Hi Richard,
> What I have not done, but is now a possibility, is to use a custom
> calling convention for the out-of-line routines. I now only clobber
> 2 (or 3, for TImode) temp regs and set a return value.
This would be a great feature to have since it reduces the overhead of
outlining considerably.
> I think this patch series would be great to have for GCC 10!
Agreed. I've got a couple of general comments:
* The option name -matomic-ool sounds too abbreviated. I think eg.
-moutline-atomics is more descriptive and user friendlier.

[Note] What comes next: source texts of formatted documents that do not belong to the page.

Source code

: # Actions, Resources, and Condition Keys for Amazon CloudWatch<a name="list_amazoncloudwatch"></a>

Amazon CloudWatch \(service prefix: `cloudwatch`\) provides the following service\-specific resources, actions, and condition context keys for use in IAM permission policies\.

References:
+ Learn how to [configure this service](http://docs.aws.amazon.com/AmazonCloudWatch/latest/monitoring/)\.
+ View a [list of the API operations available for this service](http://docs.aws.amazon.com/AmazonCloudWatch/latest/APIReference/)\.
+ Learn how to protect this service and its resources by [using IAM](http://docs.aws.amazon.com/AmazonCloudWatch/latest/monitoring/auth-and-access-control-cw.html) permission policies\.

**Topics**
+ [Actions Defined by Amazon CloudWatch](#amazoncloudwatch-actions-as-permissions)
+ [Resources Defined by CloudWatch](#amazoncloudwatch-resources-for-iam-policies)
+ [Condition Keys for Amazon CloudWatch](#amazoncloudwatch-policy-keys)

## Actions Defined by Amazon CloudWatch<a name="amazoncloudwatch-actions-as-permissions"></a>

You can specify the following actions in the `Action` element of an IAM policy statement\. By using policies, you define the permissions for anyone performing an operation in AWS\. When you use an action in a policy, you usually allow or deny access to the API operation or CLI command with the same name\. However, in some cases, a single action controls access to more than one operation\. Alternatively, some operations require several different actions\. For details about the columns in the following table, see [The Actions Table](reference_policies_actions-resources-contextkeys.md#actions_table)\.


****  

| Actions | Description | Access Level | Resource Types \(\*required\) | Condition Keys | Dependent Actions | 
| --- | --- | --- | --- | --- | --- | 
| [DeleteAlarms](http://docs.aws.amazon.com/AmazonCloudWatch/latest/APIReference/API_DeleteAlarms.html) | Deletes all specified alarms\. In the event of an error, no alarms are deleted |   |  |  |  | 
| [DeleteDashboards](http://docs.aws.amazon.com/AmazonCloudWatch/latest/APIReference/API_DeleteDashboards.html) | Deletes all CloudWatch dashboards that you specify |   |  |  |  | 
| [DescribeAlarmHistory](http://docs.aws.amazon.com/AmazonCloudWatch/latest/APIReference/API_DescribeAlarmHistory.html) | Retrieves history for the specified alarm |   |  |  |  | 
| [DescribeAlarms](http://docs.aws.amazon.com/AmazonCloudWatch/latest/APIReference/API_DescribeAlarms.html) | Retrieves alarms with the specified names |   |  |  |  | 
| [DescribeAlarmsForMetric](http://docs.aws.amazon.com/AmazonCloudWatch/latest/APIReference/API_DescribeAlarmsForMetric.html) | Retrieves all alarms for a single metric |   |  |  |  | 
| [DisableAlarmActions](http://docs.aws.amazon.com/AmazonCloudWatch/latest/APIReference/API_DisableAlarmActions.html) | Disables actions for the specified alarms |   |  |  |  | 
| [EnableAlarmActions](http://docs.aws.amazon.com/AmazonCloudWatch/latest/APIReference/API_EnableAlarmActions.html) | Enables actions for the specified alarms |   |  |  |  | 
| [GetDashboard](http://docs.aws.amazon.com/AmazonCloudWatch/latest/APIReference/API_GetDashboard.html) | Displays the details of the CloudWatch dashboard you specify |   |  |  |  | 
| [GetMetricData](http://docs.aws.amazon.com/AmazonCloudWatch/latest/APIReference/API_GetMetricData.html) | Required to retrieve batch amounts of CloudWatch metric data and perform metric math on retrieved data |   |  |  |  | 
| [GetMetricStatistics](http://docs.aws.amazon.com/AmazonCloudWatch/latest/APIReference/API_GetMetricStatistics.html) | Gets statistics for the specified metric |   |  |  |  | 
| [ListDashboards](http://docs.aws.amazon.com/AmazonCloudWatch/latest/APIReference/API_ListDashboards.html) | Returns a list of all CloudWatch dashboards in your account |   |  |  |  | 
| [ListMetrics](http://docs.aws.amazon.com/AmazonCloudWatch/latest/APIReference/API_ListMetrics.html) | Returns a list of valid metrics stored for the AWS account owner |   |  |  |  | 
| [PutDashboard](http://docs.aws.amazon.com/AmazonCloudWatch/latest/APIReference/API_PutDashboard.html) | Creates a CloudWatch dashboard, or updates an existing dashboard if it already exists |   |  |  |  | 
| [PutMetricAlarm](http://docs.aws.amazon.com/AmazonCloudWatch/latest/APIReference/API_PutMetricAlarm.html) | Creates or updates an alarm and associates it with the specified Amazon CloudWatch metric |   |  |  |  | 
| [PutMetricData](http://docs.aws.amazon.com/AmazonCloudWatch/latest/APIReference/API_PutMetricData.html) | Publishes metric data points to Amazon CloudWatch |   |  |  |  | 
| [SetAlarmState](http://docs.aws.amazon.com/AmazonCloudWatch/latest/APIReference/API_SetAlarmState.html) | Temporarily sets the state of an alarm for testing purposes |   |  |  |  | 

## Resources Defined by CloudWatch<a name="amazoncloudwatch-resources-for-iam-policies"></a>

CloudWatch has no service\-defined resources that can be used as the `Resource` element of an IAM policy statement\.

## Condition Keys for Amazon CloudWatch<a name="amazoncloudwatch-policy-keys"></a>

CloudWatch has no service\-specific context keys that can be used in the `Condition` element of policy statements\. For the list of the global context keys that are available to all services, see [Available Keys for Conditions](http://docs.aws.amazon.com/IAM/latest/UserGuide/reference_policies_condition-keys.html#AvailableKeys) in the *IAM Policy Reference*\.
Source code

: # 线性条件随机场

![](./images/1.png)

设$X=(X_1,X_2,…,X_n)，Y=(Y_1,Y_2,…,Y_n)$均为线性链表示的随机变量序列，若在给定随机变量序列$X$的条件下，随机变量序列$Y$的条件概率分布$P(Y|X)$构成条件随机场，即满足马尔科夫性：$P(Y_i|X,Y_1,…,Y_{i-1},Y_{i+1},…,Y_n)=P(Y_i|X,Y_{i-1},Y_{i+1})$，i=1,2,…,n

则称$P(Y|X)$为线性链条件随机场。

* Similarly the exported __aa64_have_atomics variable could be named
__aarch64_have_lse_atomics so it's clear that it is about LSE atomics.
+@item -matomic-ool
+@itemx -mno-atomic-ool
+Enable or disable calls to out-of-line helpers to implement atomic operations.
+These helpers will, at runtime, determine if ARMv8.1-Atomics instructions
+should be used; if not, they will use the load/store-exclusive instructions
+that are present in the base ARMv8.0 ISA.
+
+This option is only applicable when compiling for the base ARMv8.0
+instruction set. If using a later revision, e.g. @option{-march=armv8.1-a}
+or @option{-march=armv8-a+lse}, the ARMv8.1-Atomics instructions will be
+used directly.
So what is the behaviour when you explicitly select a specific CPU?
+/* Branch to LABEL if LSE is enabled.
+ The branch should be easily predicted, in that it will, after constructors,
+ always branch the same way. The expectation is that systems that implement
+ ARMv8.1-Atomics are "beefier" than those that omit the extension.
+ By arranging for the fall-through path to use load-store-exclusive insns,
+ we aid the branch predictor of the smallest cpus. */
I'd say that by the time GCC10 is released and used in distros, systems without
LSE atomics would be practically non-existent. So we should favour LSE atomics
by default.
Cheers,
Wilco